By the time a company goes public, the private equity owners are often getting antsy about getting money back to their investors.  The PE fund that made the original investment is probably approaching the end of its legal life.  In addition, the PE firm is trying to raise a new fund, and is feeling extreme pressure to demonstrate that it is winding up old investments.  Obviously, the public shareholders don’t share these concerns. 

Very often the board of directors consist of folks nominated by the private equity firm, and they may also sit on other boards controlled by the PE sponsor.   While they are supposed to look out for the interests of all investors, they have a variety of reasons to be beholden to private equity.

In due course, we’ll find out if Castle Harlan is liable in either of these situations.  Nonetheless there’s an ugly alleyway behind the private equity façade that we’re not supposed to see.


[4] Curiously, Castle Harlan had already been indirectly involved in the sale a restaurant chain to Mr.

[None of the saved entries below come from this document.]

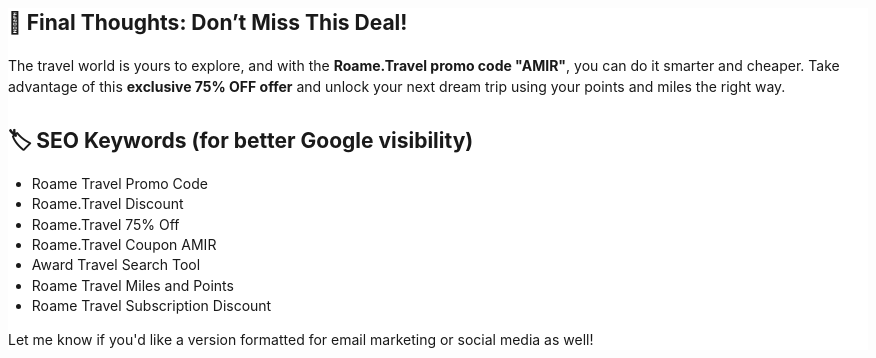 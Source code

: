 ## 🎁 Final Thoughts: Don’t Miss This Deal!

The travel world is yours to explore, and with the **Roame.Travel promo code "AMIR"**, you can do it smarter and cheaper. Take advantage of this **exclusive 75% OFF offer** and unlock your next dream trip using your points and miles the right way.




## 🏷️ SEO Keywords (for better Google visibility)

* Roame Travel Promo Code
* Roame.Travel Discount
* Roame.Travel 75% Off
* Roame.Travel Coupon AMIR
* Award Travel Search Tool
* Roame Travel Miles and Points
* Roame Travel Subscription Discount

Let me know if you'd like a version formatted for email marketing or social media as well!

Fertitta.  The PE firm owned a 40% stake in McCormick and Schmick, which it took public in 2004 at $12 per share.  In a couple of secondary offerings Castle Harlan exited M&S completely in 2006 netting about $77 million.  A few years later, Mr. Fertitta acquired a 10% stake in M&S, and eventually bought the reminder of the company for $8.75 per share in late 2011.   While C-H was involved in this sale, it’s interesting that Mr. Fertitta and his company, Landry, were able to acquire two restaurant businesses after they did poorly as public companies.  Also of note, C-H first acquired M&S in 1994 and sold it to Apple South in 1998, before acquiring it again several years later.